#### Data under study
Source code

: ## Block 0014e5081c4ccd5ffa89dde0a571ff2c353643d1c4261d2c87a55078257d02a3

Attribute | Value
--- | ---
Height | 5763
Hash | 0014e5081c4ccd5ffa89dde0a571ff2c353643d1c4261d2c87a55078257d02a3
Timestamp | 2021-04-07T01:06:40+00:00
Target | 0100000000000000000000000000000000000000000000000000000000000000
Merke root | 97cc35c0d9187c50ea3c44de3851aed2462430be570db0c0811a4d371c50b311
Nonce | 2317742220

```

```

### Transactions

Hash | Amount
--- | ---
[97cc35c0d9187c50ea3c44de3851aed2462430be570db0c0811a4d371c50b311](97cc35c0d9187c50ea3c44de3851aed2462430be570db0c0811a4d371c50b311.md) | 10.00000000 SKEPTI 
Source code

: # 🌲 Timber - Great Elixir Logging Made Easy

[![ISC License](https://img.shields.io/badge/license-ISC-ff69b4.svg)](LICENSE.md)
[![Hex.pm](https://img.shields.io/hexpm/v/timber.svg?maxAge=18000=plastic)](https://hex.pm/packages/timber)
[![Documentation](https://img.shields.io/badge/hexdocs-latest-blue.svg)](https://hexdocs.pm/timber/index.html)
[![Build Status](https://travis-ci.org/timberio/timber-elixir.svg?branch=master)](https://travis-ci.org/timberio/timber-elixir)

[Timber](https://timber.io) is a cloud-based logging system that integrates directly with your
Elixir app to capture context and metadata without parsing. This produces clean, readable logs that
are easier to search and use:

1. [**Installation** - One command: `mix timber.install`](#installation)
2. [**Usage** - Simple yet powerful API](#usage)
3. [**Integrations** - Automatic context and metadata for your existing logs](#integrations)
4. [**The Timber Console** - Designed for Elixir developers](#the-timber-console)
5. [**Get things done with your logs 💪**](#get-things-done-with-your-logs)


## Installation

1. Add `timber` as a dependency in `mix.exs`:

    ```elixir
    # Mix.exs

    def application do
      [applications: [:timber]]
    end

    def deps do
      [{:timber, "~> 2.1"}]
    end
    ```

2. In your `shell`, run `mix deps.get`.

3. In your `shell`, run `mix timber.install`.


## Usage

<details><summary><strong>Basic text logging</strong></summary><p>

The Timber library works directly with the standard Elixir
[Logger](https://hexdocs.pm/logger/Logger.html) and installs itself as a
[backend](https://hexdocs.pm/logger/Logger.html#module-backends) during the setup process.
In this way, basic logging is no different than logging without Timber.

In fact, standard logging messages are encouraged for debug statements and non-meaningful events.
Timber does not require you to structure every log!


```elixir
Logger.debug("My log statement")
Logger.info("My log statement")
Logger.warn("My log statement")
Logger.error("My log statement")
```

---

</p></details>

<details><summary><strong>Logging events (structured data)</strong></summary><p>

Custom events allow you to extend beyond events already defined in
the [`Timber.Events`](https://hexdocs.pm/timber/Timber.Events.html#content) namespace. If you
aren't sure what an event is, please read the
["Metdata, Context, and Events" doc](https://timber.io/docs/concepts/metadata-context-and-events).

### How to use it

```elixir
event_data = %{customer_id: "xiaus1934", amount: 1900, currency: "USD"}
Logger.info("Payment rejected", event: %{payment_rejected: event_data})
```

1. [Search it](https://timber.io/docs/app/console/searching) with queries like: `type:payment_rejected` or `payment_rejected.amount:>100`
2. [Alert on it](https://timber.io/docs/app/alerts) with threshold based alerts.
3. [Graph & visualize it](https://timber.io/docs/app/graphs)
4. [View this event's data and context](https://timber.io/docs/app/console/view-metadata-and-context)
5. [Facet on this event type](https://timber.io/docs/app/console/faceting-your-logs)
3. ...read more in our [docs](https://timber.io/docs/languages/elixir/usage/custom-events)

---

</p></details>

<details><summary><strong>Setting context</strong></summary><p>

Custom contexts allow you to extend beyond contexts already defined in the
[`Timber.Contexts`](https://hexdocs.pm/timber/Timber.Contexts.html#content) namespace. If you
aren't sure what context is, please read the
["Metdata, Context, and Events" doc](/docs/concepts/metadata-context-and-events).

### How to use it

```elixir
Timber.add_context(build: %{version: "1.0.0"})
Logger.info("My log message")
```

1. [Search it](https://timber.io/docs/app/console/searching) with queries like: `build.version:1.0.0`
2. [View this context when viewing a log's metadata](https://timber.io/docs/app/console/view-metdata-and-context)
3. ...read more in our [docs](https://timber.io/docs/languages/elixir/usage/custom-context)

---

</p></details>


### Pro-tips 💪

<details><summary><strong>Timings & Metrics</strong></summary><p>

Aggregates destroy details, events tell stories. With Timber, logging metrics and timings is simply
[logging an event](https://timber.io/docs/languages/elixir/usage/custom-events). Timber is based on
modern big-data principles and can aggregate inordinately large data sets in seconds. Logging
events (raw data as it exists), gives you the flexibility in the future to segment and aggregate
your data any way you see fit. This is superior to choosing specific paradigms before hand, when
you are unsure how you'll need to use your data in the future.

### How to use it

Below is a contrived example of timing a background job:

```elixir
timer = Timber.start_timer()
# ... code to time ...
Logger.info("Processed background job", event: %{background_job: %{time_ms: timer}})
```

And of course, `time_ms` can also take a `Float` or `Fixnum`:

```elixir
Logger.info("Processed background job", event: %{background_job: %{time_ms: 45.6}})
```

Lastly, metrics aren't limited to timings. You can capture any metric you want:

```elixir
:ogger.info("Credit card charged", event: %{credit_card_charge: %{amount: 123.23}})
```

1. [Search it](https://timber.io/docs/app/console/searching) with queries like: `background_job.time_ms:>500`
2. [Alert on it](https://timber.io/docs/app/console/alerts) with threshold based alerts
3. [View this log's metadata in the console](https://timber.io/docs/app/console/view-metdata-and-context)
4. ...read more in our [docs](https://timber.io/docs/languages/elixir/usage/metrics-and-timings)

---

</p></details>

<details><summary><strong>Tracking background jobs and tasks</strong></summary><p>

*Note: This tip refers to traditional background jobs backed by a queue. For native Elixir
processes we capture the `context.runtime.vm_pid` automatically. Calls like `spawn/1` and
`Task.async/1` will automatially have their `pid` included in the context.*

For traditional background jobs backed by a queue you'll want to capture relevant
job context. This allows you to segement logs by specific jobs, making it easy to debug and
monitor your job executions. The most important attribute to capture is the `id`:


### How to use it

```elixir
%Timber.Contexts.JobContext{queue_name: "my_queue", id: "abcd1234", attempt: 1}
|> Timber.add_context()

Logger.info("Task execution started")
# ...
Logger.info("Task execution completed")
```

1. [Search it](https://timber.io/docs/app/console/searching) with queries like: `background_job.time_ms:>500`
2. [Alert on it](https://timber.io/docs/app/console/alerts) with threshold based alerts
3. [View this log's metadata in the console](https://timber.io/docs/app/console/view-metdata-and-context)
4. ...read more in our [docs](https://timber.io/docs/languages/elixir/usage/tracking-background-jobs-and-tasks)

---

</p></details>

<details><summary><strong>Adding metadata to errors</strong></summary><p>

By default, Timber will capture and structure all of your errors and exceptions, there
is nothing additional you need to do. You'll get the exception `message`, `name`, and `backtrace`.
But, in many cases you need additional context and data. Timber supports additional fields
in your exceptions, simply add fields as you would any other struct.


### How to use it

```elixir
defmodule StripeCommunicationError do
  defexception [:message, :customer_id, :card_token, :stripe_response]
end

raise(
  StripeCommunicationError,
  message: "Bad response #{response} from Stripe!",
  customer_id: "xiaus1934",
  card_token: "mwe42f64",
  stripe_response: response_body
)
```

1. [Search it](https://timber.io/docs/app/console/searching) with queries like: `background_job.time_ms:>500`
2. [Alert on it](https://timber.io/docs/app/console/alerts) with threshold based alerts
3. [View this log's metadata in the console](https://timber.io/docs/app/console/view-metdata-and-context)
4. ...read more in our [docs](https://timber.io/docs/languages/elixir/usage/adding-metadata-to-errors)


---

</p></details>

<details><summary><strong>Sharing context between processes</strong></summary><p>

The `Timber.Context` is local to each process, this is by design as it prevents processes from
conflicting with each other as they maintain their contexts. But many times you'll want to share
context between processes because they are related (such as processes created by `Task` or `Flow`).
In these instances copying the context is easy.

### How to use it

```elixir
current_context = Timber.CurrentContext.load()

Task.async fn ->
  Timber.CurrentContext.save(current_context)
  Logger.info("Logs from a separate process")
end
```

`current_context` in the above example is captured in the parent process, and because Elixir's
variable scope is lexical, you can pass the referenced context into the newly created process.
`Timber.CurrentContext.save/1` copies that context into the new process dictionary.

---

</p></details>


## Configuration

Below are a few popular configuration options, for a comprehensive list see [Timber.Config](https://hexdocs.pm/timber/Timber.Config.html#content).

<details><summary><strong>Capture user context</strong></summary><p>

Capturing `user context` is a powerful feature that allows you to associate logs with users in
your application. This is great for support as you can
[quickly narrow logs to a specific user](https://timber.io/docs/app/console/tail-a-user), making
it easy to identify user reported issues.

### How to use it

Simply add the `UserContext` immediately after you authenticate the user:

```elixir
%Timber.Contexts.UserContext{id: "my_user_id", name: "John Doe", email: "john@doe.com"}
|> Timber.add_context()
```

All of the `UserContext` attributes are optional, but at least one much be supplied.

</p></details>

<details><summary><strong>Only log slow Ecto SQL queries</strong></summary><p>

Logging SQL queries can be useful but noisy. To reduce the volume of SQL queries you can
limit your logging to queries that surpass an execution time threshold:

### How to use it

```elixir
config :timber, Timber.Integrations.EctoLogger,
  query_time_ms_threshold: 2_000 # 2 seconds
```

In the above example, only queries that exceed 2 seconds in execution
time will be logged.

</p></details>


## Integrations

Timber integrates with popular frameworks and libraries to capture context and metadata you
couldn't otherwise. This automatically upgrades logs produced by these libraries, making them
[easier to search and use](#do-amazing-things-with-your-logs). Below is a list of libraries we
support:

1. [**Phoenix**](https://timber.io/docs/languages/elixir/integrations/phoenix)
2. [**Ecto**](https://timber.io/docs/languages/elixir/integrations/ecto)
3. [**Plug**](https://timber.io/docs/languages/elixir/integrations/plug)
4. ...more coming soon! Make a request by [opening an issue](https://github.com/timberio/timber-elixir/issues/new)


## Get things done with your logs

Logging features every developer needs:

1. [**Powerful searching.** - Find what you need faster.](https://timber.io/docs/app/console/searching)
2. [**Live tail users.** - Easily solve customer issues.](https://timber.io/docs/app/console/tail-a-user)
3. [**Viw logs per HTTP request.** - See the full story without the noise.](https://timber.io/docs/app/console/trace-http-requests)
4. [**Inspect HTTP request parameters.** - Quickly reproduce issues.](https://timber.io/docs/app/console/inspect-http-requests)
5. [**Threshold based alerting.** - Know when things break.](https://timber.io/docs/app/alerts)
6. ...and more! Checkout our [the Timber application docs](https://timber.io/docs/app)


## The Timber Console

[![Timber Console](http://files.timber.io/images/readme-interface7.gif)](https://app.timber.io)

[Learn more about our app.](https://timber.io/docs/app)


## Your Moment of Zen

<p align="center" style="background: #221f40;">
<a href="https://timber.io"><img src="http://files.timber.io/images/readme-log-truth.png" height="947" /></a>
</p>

#### Exercise
Among the records above, find each line holding the string "want" and pull it out.

#### Exercise solution
Lastly, metrics aren't limited to timings. You can capture any metric you want:
For traditional background jobs backed by a queue you'll want to capture relevant
conflicting with each other as they maintain their contexts. But many times you'll want to share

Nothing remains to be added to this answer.